- **Task instructions**:
Work out the number of lines that hold "logicalAddress" in the listing, and give that number with no other text.

- **Records provided**:
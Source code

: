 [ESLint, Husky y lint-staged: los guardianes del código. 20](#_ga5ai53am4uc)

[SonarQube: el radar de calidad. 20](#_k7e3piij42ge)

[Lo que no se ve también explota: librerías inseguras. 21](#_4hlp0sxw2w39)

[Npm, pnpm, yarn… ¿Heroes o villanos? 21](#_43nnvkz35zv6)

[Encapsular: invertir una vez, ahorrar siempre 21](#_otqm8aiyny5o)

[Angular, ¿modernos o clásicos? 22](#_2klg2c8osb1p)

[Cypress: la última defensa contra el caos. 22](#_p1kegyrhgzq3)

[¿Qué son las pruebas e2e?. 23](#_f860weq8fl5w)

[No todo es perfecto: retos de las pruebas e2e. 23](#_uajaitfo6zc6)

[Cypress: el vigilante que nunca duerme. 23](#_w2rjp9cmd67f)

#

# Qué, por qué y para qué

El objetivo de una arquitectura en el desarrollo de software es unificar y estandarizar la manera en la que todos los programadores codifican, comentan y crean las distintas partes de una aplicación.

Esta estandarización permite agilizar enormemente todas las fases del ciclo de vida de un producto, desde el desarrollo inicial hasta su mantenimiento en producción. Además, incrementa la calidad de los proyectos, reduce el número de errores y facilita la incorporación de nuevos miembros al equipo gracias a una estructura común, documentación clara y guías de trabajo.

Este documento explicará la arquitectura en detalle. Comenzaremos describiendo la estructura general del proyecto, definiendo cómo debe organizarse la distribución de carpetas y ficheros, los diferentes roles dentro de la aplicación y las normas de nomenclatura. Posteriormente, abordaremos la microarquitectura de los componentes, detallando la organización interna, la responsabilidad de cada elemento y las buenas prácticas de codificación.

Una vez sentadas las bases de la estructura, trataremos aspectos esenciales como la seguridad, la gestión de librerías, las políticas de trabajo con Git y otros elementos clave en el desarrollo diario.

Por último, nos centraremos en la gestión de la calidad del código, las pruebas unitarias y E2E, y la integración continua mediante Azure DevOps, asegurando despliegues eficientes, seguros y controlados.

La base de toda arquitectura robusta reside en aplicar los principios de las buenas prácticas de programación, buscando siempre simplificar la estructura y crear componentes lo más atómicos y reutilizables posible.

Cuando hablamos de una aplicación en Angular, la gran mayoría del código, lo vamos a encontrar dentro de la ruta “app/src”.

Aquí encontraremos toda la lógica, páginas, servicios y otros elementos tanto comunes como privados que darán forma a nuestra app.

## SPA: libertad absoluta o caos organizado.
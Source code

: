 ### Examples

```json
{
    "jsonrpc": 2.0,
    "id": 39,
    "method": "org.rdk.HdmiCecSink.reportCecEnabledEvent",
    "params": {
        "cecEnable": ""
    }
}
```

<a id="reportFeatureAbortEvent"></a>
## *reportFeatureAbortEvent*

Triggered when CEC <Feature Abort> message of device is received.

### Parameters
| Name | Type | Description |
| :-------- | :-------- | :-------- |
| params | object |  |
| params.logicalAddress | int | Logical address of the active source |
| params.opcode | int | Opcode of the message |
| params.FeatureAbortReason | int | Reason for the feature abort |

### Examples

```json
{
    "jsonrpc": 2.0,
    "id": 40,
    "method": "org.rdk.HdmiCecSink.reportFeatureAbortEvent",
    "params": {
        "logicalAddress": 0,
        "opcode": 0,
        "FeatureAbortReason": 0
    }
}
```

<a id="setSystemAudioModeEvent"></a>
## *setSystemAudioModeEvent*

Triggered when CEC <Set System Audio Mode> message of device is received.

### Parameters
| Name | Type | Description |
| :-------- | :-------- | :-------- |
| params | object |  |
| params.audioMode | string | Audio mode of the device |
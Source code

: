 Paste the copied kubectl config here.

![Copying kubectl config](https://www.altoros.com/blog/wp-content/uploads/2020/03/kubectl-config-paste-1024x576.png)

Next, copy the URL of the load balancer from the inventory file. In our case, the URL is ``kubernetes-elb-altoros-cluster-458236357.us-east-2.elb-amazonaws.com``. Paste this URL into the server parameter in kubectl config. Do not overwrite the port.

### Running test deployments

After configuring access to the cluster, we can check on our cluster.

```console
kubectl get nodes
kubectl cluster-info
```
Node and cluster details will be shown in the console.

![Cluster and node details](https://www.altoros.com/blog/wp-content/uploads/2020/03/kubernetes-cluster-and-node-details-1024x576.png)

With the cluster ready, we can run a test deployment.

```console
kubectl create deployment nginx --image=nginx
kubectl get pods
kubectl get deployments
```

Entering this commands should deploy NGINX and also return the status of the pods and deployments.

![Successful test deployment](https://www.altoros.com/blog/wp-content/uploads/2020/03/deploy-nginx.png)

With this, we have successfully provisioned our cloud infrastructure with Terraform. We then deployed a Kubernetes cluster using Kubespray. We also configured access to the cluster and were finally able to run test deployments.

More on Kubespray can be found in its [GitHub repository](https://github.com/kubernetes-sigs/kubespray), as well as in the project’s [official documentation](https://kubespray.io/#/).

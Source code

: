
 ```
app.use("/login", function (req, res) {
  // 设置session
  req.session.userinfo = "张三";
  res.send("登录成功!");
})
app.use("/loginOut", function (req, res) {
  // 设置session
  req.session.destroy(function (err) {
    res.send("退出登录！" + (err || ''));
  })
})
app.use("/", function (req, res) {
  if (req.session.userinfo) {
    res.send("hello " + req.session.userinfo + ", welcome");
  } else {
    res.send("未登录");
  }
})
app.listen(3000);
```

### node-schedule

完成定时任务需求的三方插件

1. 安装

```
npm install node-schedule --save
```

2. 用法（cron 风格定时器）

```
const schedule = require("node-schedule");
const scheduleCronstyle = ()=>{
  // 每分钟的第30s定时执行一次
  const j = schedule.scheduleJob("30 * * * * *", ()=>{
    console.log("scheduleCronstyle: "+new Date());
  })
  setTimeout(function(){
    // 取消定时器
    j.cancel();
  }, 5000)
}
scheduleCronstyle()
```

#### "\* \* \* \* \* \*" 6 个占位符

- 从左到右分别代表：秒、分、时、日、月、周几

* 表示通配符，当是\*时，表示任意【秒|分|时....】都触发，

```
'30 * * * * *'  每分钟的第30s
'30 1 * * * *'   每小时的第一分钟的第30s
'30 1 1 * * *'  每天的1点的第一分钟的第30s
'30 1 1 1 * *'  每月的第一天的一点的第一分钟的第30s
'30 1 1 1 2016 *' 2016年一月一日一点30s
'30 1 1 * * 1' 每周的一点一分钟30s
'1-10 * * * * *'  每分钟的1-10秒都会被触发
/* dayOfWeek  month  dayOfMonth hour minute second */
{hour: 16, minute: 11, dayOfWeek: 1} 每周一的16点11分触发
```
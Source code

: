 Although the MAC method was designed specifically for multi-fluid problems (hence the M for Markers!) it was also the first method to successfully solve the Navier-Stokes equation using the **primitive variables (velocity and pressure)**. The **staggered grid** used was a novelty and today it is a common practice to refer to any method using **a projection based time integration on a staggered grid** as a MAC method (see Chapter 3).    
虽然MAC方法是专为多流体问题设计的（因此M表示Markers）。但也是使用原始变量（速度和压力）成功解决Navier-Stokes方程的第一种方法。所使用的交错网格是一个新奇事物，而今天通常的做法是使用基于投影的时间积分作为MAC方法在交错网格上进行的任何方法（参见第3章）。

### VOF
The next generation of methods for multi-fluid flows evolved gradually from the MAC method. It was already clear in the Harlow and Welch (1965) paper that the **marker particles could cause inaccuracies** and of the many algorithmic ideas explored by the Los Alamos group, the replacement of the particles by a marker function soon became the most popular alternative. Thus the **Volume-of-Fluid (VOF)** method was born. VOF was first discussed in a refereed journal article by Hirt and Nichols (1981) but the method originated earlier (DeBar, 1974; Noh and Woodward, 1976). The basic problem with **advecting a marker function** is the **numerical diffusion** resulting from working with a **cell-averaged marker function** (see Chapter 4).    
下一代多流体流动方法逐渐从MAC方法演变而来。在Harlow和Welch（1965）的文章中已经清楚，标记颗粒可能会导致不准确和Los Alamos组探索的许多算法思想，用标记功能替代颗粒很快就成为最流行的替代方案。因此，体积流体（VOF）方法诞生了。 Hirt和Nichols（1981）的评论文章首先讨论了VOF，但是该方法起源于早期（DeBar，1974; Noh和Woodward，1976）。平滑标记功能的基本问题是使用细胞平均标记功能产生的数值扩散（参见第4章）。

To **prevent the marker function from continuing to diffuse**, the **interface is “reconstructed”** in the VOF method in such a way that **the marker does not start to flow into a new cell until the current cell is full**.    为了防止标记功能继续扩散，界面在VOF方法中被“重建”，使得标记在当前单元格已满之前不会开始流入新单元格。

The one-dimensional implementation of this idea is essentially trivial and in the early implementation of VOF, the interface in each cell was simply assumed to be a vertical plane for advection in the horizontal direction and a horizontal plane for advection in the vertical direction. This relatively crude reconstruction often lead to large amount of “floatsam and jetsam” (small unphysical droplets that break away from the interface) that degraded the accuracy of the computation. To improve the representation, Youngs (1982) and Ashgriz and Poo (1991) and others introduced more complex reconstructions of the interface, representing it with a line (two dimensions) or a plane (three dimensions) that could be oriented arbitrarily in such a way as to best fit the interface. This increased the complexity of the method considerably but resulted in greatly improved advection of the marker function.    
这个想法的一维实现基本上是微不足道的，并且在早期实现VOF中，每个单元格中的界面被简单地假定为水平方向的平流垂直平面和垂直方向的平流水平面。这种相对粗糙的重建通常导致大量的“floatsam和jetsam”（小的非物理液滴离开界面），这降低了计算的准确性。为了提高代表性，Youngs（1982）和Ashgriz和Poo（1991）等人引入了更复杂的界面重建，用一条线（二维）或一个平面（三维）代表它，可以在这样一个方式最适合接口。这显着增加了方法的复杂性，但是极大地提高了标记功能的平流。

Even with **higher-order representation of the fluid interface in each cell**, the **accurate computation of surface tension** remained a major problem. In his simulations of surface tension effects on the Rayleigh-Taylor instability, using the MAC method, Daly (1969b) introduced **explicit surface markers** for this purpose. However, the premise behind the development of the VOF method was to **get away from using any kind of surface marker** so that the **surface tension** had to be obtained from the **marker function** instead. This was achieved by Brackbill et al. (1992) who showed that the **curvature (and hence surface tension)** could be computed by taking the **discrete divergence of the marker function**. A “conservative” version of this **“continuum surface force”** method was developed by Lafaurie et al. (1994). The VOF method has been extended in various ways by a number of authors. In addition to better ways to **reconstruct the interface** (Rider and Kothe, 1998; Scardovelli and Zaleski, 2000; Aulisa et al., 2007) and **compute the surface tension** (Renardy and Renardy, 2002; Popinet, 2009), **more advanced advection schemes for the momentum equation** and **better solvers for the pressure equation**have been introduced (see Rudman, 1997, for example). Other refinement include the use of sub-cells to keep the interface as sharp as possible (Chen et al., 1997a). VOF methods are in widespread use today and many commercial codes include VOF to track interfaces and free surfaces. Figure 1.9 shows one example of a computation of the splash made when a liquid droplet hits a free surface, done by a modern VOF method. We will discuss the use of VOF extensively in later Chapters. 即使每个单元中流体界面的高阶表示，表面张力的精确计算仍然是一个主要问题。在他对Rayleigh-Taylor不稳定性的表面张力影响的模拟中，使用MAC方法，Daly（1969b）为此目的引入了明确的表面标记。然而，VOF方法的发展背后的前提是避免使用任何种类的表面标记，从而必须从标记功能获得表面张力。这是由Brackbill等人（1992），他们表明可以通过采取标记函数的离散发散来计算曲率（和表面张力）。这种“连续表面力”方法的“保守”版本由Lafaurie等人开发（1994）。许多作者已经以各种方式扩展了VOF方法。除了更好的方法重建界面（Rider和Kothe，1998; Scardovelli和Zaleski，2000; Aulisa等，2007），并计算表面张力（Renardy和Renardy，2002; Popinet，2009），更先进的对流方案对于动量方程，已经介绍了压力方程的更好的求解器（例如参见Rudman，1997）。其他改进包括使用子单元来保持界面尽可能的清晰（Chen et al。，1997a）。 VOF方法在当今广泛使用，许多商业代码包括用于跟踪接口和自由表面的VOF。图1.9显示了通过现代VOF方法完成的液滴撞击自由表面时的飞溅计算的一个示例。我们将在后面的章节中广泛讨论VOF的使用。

- **Exercise solution**:
2